Guideline-Based Recommendations

Diagnosis

  • Establish standardized, evidence-informed definitions for weight recurrence, partial response, and nonresponse.
  • Use metrics such as nadir weight, percent total weight loss (TWL), excess weight loss (EWL), or percent maximum weight loss to assess postoperative weight changes.
  • Adopt consistent terminology: prefer 'weight recurrence' over 'weight regain' and 'partial/nonresponse' over stigmatizing terms like 'weight loss failure'.

Management

  • Implement a stepwise treatment model starting with dietary and behavioral interventions.
  • Progress to pharmacotherapy if initial interventions are insufficient.
  • Consider endoscopic or surgical revision for selected patients based on multidisciplinary evaluation.
  • Tailor management strategies according to provider specialty and patient needs.

Monitoring & Follow-up

  • Regularly monitor weight trajectory postoperatively, especially within the first 24 months when nadir weight is typically reached.
  • Assess for comorbidity recurrence and impact on quality of life and emotional well-being.
  • Use consistent weight loss metrics to identify clinically significant weight recurrence.

Risks

  • Weight recurrence may lead to comorbidity recurrence, increased healthcare costs, and diminished quality of life.
  • Misclassification of weight recurrence, partial response, and nonresponse can delay appropriate management.
  • Lack of standardized definitions contributes to inconsistent care and potential suboptimal outcomes.

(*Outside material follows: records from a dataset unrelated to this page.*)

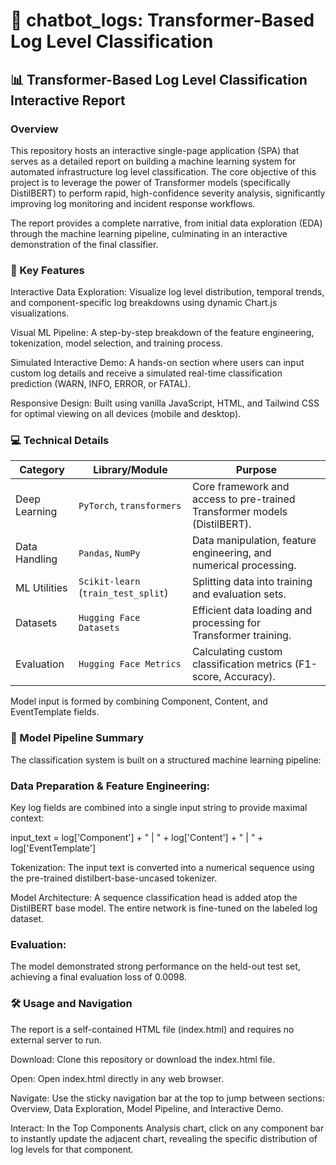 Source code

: # 🤖 chatbot_logs: Transformer-Based Log Level Classification

## 📊 Transformer-Based Log Level Classification Interactive Report
### Overview
This repository hosts an interactive single-page application (SPA) that serves as a detailed report on building a machine learning system for automated infrastructure log level classification. The core objective of this project is to leverage the power of Transformer models (specifically DistilBERT) to perform rapid, high-confidence severity analysis, significantly improving log monitoring and incident response workflows.

The report provides a complete narrative, from initial data exploration (EDA) through the machine learning pipeline, culminating in an interactive demonstration of the final classifier.

### 🚀 Key Features
Interactive Data Exploration: Visualize log level distribution, temporal trends, and component-specific log breakdowns using dynamic Chart.js visualizations.

Visual ML Pipeline: A step-by-step breakdown of the feature engineering, tokenization, model selection, and training process.

Simulated Interactive Demo: A hands-on section where users can input custom log details and receive a simulated real-time classification prediction (WARN, INFO, ERROR, or FATAL).

Responsive Design: Built using vanilla JavaScript, HTML, and Tailwind CSS for optimal viewing on all devices (mobile and desktop).

### 💻 Technical Details
| Category       | Library/Module                | Purpose                                                                 |
|----------------|-------------------------------|-------------------------------------------------------------------------|
| Deep Learning  | `PyTorch`, `transformers`     | Core framework and access to pre-trained Transformer models (DistilBERT). |
| Data Handling  | `Pandas`, `NumPy`             | Data manipulation, feature engineering, and numerical processing.       |
| ML Utilities   | `Scikit-learn` (`train_test_split`) | Splitting data into training and evaluation sets.                  |
| Datasets       | `Hugging Face Datasets`       | Efficient data loading and processing for Transformer training.         |
| Evaluation     | `Hugging Face Metrics`        | Calculating custom classification metrics (F1-score, Accuracy).         |



Model input is formed by combining Component, Content, and EventTemplate fields.

### 🧠 Model Pipeline Summary
The classification system is built on a structured machine learning pipeline:

### Data Preparation & Feature Engineering:
Key log fields are combined into a single input string to provide maximal context:

input_text = log['Component'] + " | " + log['Content'] + " | " + log['EventTemplate']

Tokenization: The input text is converted into a numerical sequence using the pre-trained distilbert-base-uncased tokenizer.

Model Architecture: A sequence classification head is added atop the DistilBERT base model. The entire network is fine-tuned on the labeled log dataset.

### Evaluation: 
The model demonstrated strong performance on the held-out test set, achieving a final evaluation loss of 0.0098.

### 🛠 Usage and Navigation
The report is a self-contained HTML file (index.html) and requires no external server to run.

Download: Clone this repository or download the index.html file.

Open: Open index.html directly in any web browser.

Navigate: Use the sticky navigation bar at the top to jump between sections: Overview, Data Exploration, Model Pipeline, and Interactive Demo.

Interact: In the Top Components Analysis chart, click on any component bar to instantly update the adjacent chart, revealing the specific distribution of log levels for that component.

Patient & Prescribing Data

Patients post-primary metabolic and bariatric surgery experiencing weight recurrence or insufficient weight loss

Pharmacotherapy is recommended as a second-line intervention following behavioral and dietary modifications; surgical revision is reserved for refractory cases.

Clinical Best Practices

  • Adopt unified, evidence-based definitions to improve diagnosis and management consistency.
  • Use a multidisciplinary approach involving surgeons, dietitians, and nonsurgical providers.
  • Apply a stepwise treatment algorithm progressing from lifestyle modification to pharmacotherapy and surgical options as needed.
  • Avoid stigmatizing language to support patient engagement and adherence.
  • Recognize obesity as a chronic, relapsing disease requiring ongoing multimodal care.